### [Dataset content]

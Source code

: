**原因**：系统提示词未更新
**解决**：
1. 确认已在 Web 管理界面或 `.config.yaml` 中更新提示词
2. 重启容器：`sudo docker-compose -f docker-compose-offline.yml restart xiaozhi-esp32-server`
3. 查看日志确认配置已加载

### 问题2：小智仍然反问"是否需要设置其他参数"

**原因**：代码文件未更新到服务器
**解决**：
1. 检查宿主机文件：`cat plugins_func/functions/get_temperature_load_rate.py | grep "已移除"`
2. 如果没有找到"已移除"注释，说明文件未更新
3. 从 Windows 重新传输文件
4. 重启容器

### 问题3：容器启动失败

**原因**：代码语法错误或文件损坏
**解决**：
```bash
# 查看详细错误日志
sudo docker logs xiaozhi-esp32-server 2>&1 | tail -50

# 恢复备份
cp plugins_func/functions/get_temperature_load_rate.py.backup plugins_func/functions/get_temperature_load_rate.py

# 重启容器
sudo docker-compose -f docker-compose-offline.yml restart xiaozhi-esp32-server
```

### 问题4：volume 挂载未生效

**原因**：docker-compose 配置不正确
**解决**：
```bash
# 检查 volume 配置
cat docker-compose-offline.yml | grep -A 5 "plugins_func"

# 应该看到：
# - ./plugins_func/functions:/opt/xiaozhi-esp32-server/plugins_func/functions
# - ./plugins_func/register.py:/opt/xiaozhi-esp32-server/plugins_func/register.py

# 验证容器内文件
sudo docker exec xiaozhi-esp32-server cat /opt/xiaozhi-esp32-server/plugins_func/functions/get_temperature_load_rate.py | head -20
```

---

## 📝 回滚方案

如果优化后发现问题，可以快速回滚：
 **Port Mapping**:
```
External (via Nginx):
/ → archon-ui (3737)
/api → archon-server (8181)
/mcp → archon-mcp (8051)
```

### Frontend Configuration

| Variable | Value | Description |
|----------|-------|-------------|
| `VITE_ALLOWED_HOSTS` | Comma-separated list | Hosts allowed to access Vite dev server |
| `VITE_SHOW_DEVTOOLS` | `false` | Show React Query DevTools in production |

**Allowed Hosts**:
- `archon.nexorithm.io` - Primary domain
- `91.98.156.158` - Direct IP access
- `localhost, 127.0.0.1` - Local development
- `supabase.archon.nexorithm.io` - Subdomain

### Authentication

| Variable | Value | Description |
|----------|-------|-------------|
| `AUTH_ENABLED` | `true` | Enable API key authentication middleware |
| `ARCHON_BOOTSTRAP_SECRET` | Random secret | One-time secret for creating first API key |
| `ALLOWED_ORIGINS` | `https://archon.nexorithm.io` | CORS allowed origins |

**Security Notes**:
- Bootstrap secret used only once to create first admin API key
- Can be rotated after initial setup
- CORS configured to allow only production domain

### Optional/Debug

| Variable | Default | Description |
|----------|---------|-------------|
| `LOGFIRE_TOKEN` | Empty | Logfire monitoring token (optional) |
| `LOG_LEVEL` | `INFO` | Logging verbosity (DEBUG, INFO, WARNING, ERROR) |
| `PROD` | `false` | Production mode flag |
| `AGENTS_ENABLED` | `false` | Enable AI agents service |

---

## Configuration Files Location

### [Work request]
Determine which lines above include the word "first", and report those lines in full.

### [Response to this task]
| `ARCHON_BOOTSTRAP_SECRET` | Random secret | One-time secret for creating first API key |
- Bootstrap secret used only once to create first admin API key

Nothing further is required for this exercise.